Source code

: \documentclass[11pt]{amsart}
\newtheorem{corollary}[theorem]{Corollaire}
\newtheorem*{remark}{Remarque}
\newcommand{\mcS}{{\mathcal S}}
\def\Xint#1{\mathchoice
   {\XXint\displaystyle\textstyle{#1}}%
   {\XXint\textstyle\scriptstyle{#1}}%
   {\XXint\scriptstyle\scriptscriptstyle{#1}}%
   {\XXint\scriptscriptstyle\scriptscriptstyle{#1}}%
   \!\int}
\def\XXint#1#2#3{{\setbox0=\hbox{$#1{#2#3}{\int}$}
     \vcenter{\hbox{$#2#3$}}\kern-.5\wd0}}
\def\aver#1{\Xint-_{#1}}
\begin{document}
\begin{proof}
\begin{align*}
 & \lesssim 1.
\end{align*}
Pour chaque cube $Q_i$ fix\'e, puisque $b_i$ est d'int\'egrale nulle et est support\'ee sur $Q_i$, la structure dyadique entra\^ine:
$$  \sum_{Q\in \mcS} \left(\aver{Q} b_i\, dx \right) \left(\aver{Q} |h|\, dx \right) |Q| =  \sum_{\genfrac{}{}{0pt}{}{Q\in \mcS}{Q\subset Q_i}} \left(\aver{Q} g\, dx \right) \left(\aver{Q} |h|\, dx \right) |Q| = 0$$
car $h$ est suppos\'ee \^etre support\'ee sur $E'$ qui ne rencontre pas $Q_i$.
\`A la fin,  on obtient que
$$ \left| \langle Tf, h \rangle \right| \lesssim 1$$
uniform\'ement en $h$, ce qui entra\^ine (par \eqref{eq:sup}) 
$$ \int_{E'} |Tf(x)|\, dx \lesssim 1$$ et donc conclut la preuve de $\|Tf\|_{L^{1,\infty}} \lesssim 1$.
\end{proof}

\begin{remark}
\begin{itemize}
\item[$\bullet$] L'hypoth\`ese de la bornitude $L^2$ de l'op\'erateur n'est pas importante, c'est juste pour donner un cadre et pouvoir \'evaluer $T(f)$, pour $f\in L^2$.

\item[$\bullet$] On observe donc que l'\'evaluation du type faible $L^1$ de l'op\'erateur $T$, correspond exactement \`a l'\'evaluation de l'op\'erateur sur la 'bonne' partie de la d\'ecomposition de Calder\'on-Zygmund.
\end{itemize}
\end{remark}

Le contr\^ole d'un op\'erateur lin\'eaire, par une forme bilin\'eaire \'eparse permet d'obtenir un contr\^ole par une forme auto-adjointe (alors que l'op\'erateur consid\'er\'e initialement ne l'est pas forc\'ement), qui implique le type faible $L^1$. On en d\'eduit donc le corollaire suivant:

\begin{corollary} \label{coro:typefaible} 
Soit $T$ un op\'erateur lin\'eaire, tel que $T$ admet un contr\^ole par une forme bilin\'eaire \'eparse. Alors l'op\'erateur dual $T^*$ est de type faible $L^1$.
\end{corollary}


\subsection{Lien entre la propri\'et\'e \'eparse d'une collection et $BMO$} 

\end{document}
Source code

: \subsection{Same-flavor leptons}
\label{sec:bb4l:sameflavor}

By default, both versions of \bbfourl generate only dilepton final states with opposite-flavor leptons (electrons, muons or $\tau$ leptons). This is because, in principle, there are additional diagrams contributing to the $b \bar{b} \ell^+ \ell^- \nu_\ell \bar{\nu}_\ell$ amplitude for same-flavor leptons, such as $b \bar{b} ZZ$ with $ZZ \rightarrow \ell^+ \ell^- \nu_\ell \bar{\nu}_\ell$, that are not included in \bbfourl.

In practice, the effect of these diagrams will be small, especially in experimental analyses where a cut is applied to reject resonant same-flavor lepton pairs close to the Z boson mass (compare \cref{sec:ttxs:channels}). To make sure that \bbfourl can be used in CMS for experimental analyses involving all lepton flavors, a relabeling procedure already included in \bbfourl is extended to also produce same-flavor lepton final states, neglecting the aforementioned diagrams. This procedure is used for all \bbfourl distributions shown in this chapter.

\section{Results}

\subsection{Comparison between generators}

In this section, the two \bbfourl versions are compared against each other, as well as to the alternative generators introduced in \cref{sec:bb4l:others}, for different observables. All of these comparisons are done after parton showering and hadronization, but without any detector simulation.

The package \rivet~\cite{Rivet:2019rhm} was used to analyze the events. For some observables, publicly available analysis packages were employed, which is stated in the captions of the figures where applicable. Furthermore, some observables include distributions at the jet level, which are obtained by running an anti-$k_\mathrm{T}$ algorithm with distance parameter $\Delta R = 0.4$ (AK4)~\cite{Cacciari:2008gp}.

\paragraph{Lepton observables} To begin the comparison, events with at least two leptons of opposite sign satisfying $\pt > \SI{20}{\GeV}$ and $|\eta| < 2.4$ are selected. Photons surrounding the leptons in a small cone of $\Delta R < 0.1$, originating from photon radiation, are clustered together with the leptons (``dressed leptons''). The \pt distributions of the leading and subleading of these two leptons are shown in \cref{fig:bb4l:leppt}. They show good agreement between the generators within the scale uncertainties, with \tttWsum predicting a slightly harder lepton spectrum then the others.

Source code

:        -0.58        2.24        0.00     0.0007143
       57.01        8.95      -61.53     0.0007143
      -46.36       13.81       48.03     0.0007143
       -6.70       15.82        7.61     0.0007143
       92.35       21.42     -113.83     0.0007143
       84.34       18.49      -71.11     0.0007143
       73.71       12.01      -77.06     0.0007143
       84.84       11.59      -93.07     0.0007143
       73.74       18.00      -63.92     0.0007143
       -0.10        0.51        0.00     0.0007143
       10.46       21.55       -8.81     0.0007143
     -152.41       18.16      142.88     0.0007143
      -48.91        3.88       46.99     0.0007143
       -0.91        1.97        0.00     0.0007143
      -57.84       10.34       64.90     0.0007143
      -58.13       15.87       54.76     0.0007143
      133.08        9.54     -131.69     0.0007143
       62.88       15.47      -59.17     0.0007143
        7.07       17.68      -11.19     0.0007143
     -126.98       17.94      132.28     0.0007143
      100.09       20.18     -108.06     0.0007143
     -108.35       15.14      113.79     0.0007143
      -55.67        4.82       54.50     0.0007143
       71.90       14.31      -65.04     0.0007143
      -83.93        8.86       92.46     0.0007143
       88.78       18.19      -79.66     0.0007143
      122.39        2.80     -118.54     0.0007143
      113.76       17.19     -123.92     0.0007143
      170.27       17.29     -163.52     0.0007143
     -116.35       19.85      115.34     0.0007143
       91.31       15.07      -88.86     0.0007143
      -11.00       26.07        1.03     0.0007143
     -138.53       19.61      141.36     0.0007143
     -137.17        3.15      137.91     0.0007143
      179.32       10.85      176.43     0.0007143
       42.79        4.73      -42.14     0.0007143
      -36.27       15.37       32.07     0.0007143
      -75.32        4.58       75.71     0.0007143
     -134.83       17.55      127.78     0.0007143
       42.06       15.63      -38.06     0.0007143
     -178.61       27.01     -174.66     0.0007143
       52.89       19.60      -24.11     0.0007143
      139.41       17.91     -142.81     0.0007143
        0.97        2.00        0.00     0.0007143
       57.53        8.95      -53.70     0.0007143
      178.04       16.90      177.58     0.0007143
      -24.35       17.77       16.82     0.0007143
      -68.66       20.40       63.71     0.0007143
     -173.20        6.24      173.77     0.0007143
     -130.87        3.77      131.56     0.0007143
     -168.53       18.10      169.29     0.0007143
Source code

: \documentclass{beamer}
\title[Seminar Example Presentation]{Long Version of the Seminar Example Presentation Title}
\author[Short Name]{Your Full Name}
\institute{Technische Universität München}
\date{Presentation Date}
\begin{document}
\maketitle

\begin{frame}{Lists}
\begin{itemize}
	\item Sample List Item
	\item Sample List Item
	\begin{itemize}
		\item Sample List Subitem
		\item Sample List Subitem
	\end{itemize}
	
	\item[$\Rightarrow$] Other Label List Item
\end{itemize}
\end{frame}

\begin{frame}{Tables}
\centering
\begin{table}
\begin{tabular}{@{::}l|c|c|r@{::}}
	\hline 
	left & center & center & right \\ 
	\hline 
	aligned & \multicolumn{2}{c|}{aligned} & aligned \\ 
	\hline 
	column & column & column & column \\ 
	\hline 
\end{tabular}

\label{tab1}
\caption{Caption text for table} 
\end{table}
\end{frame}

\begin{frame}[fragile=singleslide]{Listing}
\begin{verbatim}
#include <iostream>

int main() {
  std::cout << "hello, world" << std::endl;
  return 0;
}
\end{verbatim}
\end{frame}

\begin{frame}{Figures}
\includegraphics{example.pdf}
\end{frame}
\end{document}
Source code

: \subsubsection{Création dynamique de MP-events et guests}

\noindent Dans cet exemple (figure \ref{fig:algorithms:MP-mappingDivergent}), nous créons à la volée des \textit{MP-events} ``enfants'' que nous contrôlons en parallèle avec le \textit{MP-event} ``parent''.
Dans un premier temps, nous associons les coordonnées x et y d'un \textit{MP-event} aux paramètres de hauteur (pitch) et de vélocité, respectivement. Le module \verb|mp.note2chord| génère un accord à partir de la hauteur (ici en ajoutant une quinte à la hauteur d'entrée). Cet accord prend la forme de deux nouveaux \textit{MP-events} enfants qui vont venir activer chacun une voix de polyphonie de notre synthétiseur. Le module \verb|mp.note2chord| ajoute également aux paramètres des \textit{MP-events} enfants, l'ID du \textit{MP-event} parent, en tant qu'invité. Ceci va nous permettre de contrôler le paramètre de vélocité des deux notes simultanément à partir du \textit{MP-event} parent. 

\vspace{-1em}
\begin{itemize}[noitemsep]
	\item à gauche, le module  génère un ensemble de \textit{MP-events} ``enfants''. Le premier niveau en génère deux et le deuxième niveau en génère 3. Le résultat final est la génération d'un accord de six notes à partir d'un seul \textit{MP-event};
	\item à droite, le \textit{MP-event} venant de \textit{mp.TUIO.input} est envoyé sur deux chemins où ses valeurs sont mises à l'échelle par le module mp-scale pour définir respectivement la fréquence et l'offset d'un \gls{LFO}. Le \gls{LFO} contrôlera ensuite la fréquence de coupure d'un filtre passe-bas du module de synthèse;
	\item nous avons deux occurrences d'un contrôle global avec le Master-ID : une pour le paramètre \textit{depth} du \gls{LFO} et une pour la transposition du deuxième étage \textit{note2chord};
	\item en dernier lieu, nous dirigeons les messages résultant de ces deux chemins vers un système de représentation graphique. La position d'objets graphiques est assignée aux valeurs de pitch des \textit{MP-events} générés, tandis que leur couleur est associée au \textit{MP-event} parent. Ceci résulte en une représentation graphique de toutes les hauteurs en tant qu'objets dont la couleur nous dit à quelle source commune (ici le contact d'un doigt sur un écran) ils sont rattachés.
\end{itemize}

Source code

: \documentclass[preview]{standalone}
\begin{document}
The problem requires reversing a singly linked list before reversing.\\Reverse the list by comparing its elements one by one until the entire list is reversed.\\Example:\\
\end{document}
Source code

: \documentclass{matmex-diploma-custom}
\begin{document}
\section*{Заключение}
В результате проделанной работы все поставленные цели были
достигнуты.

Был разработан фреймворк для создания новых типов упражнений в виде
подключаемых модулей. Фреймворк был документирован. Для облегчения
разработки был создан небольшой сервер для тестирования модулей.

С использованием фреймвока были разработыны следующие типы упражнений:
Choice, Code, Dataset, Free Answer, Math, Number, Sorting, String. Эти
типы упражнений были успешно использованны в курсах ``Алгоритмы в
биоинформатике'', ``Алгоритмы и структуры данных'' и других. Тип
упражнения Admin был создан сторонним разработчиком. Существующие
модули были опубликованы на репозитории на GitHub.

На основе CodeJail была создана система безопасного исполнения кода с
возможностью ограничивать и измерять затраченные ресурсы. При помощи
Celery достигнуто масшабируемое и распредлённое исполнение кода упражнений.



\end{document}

Assigned task: Extract, from the material above, each line holding the word "where".

Solution to this exercise:
In practice, the effect of these diagrams will be small, especially in experimental analyses where a cut is applied to reject resonant same-flavor lepton pairs close to the Z boson mass (compare \cref{sec:ttxs:channels}). To make sure that \bbfourl can be used in CMS for experimental analyses involving all lepton flavors, a relabeling procedure already included in \bbfourl is extended to also produce same-flavor lepton final states, neglecting the aforementioned diagrams. This procedure is used for all \bbfourl distributions shown in this chapter.
The package \rivet~\cite{Rivet:2019rhm} was used to analyze the events. For some observables, publicly available analysis packages were employed, which is stated in the captions of the figures where applicable. Furthermore, some observables include distributions at the jet level, which are obtained by running an anti-$k_\mathrm{T}$ algorithm with distance parameter $\Delta R = 0.4$ (AK4)~\cite{Cacciari:2008gp}.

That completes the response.